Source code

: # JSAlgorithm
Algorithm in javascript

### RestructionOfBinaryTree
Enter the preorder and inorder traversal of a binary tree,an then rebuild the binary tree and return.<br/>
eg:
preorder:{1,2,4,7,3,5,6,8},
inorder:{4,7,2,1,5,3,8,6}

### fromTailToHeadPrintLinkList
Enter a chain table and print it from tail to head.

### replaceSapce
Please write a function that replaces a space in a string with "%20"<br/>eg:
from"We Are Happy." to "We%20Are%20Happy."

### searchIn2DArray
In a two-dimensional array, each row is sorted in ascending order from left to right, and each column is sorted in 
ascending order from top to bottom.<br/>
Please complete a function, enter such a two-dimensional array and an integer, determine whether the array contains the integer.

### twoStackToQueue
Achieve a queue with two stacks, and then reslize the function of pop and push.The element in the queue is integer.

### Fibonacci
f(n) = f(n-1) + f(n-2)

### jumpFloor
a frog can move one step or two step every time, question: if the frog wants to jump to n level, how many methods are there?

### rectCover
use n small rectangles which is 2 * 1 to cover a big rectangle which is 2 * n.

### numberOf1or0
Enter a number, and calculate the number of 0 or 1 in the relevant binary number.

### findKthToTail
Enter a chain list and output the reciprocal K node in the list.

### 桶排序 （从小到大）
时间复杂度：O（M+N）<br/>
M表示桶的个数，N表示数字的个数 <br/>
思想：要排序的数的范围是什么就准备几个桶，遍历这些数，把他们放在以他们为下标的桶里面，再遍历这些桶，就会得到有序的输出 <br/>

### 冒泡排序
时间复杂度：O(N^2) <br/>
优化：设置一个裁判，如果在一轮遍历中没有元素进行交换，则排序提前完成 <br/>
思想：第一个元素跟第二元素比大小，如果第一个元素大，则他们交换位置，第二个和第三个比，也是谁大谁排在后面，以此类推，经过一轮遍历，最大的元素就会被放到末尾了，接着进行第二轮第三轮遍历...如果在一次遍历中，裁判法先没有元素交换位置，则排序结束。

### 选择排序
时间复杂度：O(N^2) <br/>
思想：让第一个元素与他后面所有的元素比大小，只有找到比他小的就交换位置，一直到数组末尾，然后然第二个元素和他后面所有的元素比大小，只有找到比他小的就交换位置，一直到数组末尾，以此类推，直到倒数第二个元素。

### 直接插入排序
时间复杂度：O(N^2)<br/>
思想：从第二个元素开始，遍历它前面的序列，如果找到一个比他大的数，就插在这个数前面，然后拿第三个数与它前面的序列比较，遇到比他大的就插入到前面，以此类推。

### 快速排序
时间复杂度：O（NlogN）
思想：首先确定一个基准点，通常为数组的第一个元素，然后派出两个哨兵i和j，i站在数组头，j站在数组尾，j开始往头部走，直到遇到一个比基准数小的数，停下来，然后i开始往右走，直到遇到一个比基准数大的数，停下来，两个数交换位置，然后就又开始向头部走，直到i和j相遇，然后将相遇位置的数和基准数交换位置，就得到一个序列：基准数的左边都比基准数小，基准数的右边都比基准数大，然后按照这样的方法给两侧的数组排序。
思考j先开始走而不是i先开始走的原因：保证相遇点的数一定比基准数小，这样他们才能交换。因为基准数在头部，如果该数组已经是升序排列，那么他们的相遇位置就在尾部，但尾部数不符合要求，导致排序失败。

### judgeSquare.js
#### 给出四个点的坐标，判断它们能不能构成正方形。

== == ==

Task item:
Copy each line of the material exactly as written.

Solution to the problem:
Source code

: # JSAlgorithm
Algorithm in javascript

### RestructionOfBinaryTree
Enter the preorder and inorder traversal of a binary tree,an then rebuild the binary tree and return.<br/>
eg:
preorder:{1,2,4,7,3,5,6,8},
inorder:{4,7,2,1,5,3,8,6}

### fromTailToHeadPrintLinkList
Enter a chain table and print it from tail to head.

### replaceSapce
Please write a function that replaces a space in a string with "%20"<br/>eg:
from"We Are Happy." to "We%20Are%20Happy."

### searchIn2DArray
In a two-dimensional array, each row is sorted in ascending order from left to right, and each column is sorted in 
ascending order from top to bottom.<br/>
Please complete a function, enter such a two-dimensional array and an integer, determine whether the array contains the integer.

### twoStackToQueue
Achieve a queue with two stacks, and then reslize the function of pop and push.The element in the queue is integer.

### Fibonacci
f(n) = f(n-1) + f(n-2)

### jumpFloor
a frog can move one step or two step every time, question: if the frog wants to jump to n level, how many methods are there?

### rectCover
use n small rectangles which is 2 * 1 to cover a big rectangle which is 2 * n.

### numberOf1or0
Enter a number, and calculate the number of 0 or 1 in the relevant binary number.

### findKthToTail
Enter a chain list and output the reciprocal K node in the list.

### 桶排序 （从小到大）
时间复杂度：O（M+N）<br/>
M表示桶的个数，N表示数字的个数 <br/>
思想：要排序的数的范围是什么就准备几个桶，遍历这些数，把他们放在以他们为下标的桶里面，再遍历这些桶，就会得到有序的输出 <br/>

### 冒泡排序
时间复杂度：O(N^2) <br/>
优化：设置一个裁判，如果在一轮遍历中没有元素进行交换，则排序提前完成 <br/>
思想：第一个元素跟第二元素比大小，如果第一个元素大，则他们交换位置，第二个和第三个比，也是谁大谁排在后面，以此类推，经过一轮遍历，最大的元素就会被放到末尾了，接着进行第二轮第三轮遍历...如果在一次遍历中，裁判法先没有元素交换位置，则排序结束。

### 选择排序
时间复杂度：O(N^2) <br/>
思想：让第一个元素与他后面所有的元素比大小，只有找到比他小的就交换位置，一直到数组末尾，然后然第二个元素和他后面所有的元素比大小，只有找到比他小的就交换位置，一直到数组末尾，以此类推，直到倒数第二个元素。

### 直接插入排序
时间复杂度：O(N^2)<br/>
思想：从第二个元素开始，遍历它前面的序列，如果找到一个比他大的数，就插在这个数前面，然后拿第三个数与它前面的序列比较，遇到比他大的就插入到前面，以此类推。

### 快速排序
时间复杂度：O（NlogN）
思想：首先确定一个基准点，通常为数组的第一个元素，然后派出两个哨兵i和j，i站在数组头，j站在数组尾，j开始往头部走，直到遇到一个比基准数小的数，停下来，然后i开始往右走，直到遇到一个比基准数大的数，停下来，两个数交换位置，然后就又开始向头部走，直到i和j相遇，然后将相遇位置的数和基准数交换位置，就得到一个序列：基准数的左边都比基准数小，基准数的右边都比基准数大，然后按照这样的方法给两侧的数组排序。
思考j先开始走而不是i先开始走的原因：保证相遇点的数一定比基准数小，这样他们才能交换。因为基准数在头部，如果该数组已经是升序排列，那么他们的相遇位置就在尾部，但尾部数不符合要求，导致排序失败。

### judgeSquare.js
#### 给出四个点的坐标，判断它们能不能构成正方形。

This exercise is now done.